_The task_
Both the line with "- Upload example image" and the line with "3. Make changes" in the records below must appear in the output, along with every line between them, exactly and with nothing added.

_Material shown_
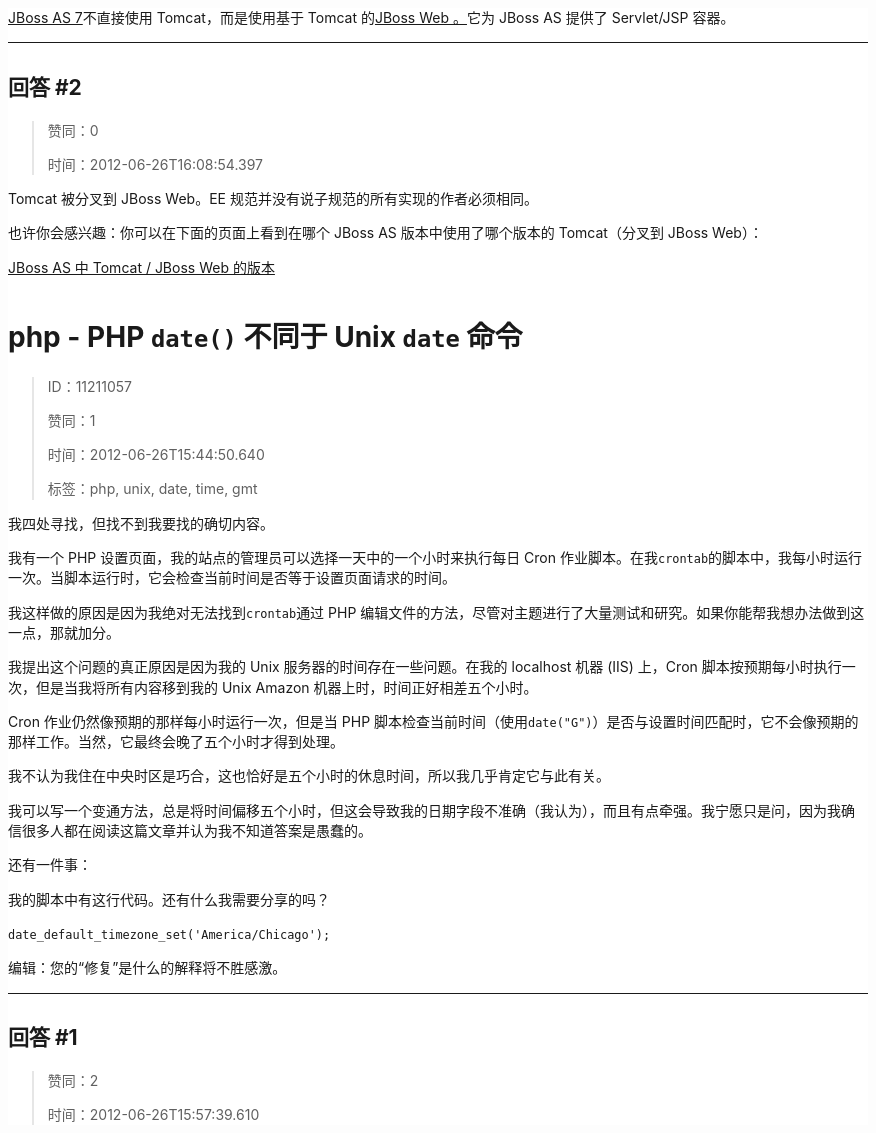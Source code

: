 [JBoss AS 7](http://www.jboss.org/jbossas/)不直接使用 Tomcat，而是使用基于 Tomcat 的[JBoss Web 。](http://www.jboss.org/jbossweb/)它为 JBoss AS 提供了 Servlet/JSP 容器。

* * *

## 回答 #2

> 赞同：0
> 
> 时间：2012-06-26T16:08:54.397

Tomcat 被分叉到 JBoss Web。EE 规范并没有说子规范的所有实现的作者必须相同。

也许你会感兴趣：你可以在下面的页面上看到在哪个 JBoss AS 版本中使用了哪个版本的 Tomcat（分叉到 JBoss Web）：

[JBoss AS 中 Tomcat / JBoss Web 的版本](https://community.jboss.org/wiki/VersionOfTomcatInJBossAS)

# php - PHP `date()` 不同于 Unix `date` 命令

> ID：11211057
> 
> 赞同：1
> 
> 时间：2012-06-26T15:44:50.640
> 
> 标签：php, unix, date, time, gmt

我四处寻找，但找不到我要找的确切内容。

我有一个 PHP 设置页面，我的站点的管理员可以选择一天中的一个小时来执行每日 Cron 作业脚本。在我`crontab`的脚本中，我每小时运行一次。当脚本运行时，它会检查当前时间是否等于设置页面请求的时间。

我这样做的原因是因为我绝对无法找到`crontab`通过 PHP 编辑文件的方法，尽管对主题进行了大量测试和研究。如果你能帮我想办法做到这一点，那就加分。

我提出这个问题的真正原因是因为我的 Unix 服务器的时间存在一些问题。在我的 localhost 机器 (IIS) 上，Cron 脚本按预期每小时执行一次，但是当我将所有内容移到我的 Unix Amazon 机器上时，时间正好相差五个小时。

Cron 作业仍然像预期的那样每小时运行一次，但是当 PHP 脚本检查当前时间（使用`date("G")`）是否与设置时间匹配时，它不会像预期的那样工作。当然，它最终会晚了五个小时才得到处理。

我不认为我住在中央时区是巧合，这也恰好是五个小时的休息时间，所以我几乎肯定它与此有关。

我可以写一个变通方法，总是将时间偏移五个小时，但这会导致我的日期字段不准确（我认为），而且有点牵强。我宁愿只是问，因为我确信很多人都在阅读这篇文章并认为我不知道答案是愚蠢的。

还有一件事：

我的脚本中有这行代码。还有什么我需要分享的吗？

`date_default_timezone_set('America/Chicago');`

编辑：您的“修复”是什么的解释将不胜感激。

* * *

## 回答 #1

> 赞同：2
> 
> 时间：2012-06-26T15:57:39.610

--

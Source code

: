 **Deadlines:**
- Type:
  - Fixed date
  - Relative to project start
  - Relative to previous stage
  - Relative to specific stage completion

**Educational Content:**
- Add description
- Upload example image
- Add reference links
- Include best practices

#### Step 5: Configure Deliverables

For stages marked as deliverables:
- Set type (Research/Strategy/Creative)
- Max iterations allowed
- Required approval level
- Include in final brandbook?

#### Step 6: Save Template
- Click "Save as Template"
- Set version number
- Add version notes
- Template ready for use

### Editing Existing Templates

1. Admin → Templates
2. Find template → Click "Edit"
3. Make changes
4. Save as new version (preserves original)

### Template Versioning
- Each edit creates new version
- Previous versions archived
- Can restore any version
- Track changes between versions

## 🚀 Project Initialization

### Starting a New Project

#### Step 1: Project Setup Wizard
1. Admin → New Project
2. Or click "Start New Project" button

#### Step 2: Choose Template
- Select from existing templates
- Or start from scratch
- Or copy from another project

_Written response_
- Upload example image
- Add reference links
- Include best practices

#### Step 5: Configure Deliverables

For stages marked as deliverables:
- Set type (Research/Strategy/Creative)
- Max iterations allowed
- Required approval level
- Include in final brandbook?

#### Step 6: Save Template
- Click "Save as Template"
- Set version number
- Add version notes
- Template ready for use

### Editing Existing Templates

1. Admin → Templates
2. Find template → Click "Edit"
3. Make changes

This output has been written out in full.